Cureus ; 13(5): e15000, 2021 May 13.
Artigo em Inglês | MEDLINE | ID: mdl-34131541

RESUMO

Background Diagnosing female genital tuberculosis (FGTB) is very difficult by routine laboratory investigations. Collecting tissues from genital structures, especially from tubes for histology, is impossible. The cartridge-based nucleic amplification (CBNAAT)/Xpert RIF test is a new polymerase chain reaction (PCR)-based method that is quick and may diagnose FGTB from any tissue type; however, it should not be contaminated with blood.
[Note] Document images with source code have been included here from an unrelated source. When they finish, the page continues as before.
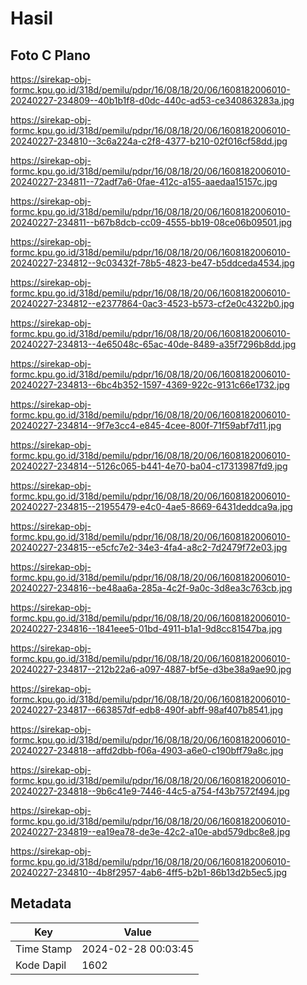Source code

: # Hasil

## Foto C Plano

https://sirekap-obj-formc.kpu.go.id/318d/pemilu/pdpr/16/08/18/20/06/1608182006010-20240227-234809--40b1b1f8-d0dc-440c-ad53-ce340863283a.jpg

https://sirekap-obj-formc.kpu.go.id/318d/pemilu/pdpr/16/08/18/20/06/1608182006010-20240227-234810--3c6a224a-c2f8-4377-b210-02f016cf58dd.jpg

https://sirekap-obj-formc.kpu.go.id/318d/pemilu/pdpr/16/08/18/20/06/1608182006010-20240227-234811--72adf7a6-0fae-412c-a155-aaedaa15157c.jpg

https://sirekap-obj-formc.kpu.go.id/318d/pemilu/pdpr/16/08/18/20/06/1608182006010-20240227-234811--b67b8dcb-cc09-4555-bb19-08ce06b09501.jpg

https://sirekap-obj-formc.kpu.go.id/318d/pemilu/pdpr/16/08/18/20/06/1608182006010-20240227-234812--9c03432f-78b5-4823-be47-b5ddceda4534.jpg

https://sirekap-obj-formc.kpu.go.id/318d/pemilu/pdpr/16/08/18/20/06/1608182006010-20240227-234812--e2377864-0ac3-4523-b573-cf2e0c4322b0.jpg

https://sirekap-obj-formc.kpu.go.id/318d/pemilu/pdpr/16/08/18/20/06/1608182006010-20240227-234813--4e65048c-65ac-40de-8489-a35f7296b8dd.jpg

https://sirekap-obj-formc.kpu.go.id/318d/pemilu/pdpr/16/08/18/20/06/1608182006010-20240227-234813--6bc4b352-1597-4369-922c-9131c66e1732.jpg

https://sirekap-obj-formc.kpu.go.id/318d/pemilu/pdpr/16/08/18/20/06/1608182006010-20240227-234814--9f7e3cc4-e845-4cee-800f-71f59abf7d11.jpg

https://sirekap-obj-formc.kpu.go.id/318d/pemilu/pdpr/16/08/18/20/06/1608182006010-20240227-234814--5126c065-b441-4e70-ba04-c17313987fd9.jpg

https://sirekap-obj-formc.kpu.go.id/318d/pemilu/pdpr/16/08/18/20/06/1608182006010-20240227-234815--21955479-e4c0-4ae5-8669-6431deddca9a.jpg

https://sirekap-obj-formc.kpu.go.id/318d/pemilu/pdpr/16/08/18/20/06/1608182006010-20240227-234815--e5cfc7e2-34e3-4fa4-a8c2-7d2479f72e03.jpg

https://sirekap-obj-formc.kpu.go.id/318d/pemilu/pdpr/16/08/18/20/06/1608182006010-20240227-234816--be48aa6a-285a-4c2f-9a0c-3d8ea3c763cb.jpg

https://sirekap-obj-formc.kpu.go.id/318d/pemilu/pdpr/16/08/18/20/06/1608182006010-20240227-234816--1841eee5-01bd-4911-b1a1-9d8cc81547ba.jpg

https://sirekap-obj-formc.kpu.go.id/318d/pemilu/pdpr/16/08/18/20/06/1608182006010-20240227-234817--212b22a6-a097-4887-bf5e-d3be38a9ae90.jpg

https://sirekap-obj-formc.kpu.go.id/318d/pemilu/pdpr/16/08/18/20/06/1608182006010-20240227-234817--663857df-edb8-490f-abff-98af407b8541.jpg

https://sirekap-obj-formc.kpu.go.id/318d/pemilu/pdpr/16/08/18/20/06/1608182006010-20240227-234818--affd2dbb-f06a-4903-a6e0-c190bff79a8c.jpg

https://sirekap-obj-formc.kpu.go.id/318d/pemilu/pdpr/16/08/18/20/06/1608182006010-20240227-234818--9b6c41e9-7446-44c5-a754-f43b7572f494.jpg

https://sirekap-obj-formc.kpu.go.id/318d/pemilu/pdpr/16/08/18/20/06/1608182006010-20240227-234819--ea19ea78-de3e-42c2-a10e-abd579dbc8e8.jpg

https://sirekap-obj-formc.kpu.go.id/318d/pemilu/pdpr/16/08/18/20/06/1608182006010-20240227-234810--4b8f2957-4ab6-4ff5-b2b1-86b13d2b5ec5.jpg


## Metadata

| Key        | Value               |
| ---------- | ------------------- |
| Time Stamp | 2024-02-28 00:03:45 |
| Kode Dapil | 1602                |




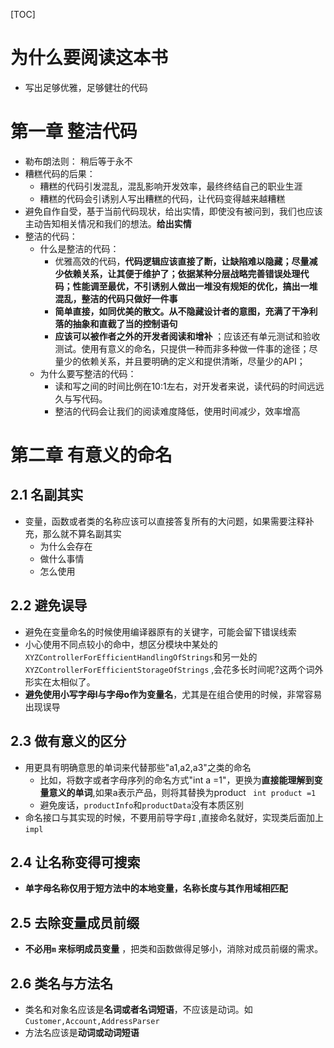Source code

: 

[TOC] 

#  为什么要阅读这本书

- 写出足够优雅，足够健壮的代码

# 第一章 整洁代码

- 勒布朗法则： 稍后等于永不
- 糟糕代码的后果：
  - 糟糕的代码引发混乱，混乱影响开发效率，最终终结自己的职业生涯
  - 糟糕的代码会引诱别人写出糟糕的代码，让代码变得越来越糟糕
- 避免自作自受，基于当前代码现状，给出实情，即使没有被问到，我们也应该主动告知相关情况和我们的想法。**给出实情**
- 整洁的代码：
  - 什么是整洁的代码：
    - 优雅高效的代码，**代码逻辑应该直接了断，让缺陷难以隐藏；尽量减少依赖关系，让其便于维护了；依据某种分层战略完善错误处理代码；性能调至最优，不引诱别人做出一堆没有规矩的优化，搞出一堆混乱，整洁的代码只做好一件事**
    - **简单直接，如同优美的散文。从不隐藏设计者的意图，充满了干净利落的抽象和直截了当的控制语句**
    - **应该可以被作者之外的开发者阅读和增补** ；应该还有单元测试和验收测试。使用有意义的命名，只提供一种而非多种做一件事的途径；尽量少的依赖关系，并且要明确的定义和提供清晰，尽量少的API；
  - 为什么要写整洁的代码：
    - 读和写之间的时间比例在10:1左右，对开发者来说，读代码的时间远远久与写代码。
    - 整洁的代码会让我们的阅读难度降低，使用时间减少，效率增高

# 第二章 有意义的命名

## 2.1 名副其实

- 变量，函数或者类的名称应该可以直接答复所有的大问题，如果需要注释补充，那么就不算名副其实
  - 为什么会存在
  - 做什么事情
  - 怎么使用

## 2.2 避免误导

- 避免在变量命名的时候使用编译器原有的关键字，可能会留下错误线索
- 小心使用不同点较小的命中，想区分模块中某处的`XYZControllerForEfficientHandlingOfStrings`和另一处的`XYZControllerForEfficientStorageOfStrings` ,会花多长时间呢?这两个词外形实在太相似了。
- **避免使用小写字母l与字母o作为变量名**，尤其是在组合使用的时候，非常容易出现误导

## 2.3 做有意义的区分

- 用更具有明确意思的单词来代替那些"a1,a2,a3"之类的命名
  - 比如，将数字或者字母序列的命名方式"int a =1"，更换为**直接能理解到变量意义的单词**,如果a表示产品，则将其替换为product ` int product =1`
  - 避免废话，`productInfo`和`productData`没有本质区别
- 命名接口与其实现的时候，不要用前导字母`I` ,直接命名就好，实现类后面加上`impl` 

##  2.4 让名称变得可搜索

- **单字母名称仅用于短方法中的本地变量，名称长度与其作用域相匹配**

##  2.5 去除变量成员前缀

- **不必用`m` 来标明成员变量** ，把类和函数做得足够小，消除对成员前缀的需求。

## 2.6 类名与方法名

- 类名和对象名应该是**名词或者名词短语**，不应该是动词。如`Customer,Account,AddressParser`
- 方法名应该是**动词或动词短语** 
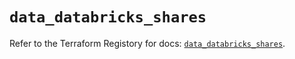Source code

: # `data_databricks_shares`

Refer to the Terraform Registory for docs: [`data_databricks_shares`](https://registry.terraform.io/providers/databricks/databricks/1.25.1/docs/data-sources/shares).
This study was conducted to compare the efficacy of CBNAAT and the histology of genital tissue in suspected cases. Materials and methods This was a prospective study of the diagnostic efficacy of 91 cases of suspected FGTB randomly selected from March 2018 to September 2019 at a rural tertiary care center. Endometrial tissue collected in 86 patients (59 infertility, 27 menstrual irregularities) and tubal/peritoneal tissue from hysterectomy or laparotomy specimens of five participants who underwent surgery were sent for histopathological analysis and CBNAAT and the results were evaluated and compared. Results There were 59 (64.83%) and 32 (35.2%) cases of infertility and menstrual irregularities, respectively. Primary infertility (38; 41.75%) was the most common complaint. Endometrial biopsies (EB) of two (2.23%) cases were found positive for tuberculosis (TB) both on histopathological examination (HPE) and CBNAAT. In addition, both patients had primary infertility. Of the 32 cases with menstrual abnormalities (27 EB and three tubal tissue, two peritoneal and nodular tissue), none were found to be positive for TB on HPE or CBNAAT. A highly significant association was found between histopathology and CBNAAT (p<0.0001) in the endometrial tissue of infertile patients. Sensitivity, specificity, positive predictive value (PPV), and negative predictive value (NPV) were 100% for CBNAAT, with reference to histopathology. Conclusion We recommend CBNAAT for the early detection of FGTB, with the added advantage of early results, minimal technical expertise, and detection of drug-resistant tuberculosis (TB).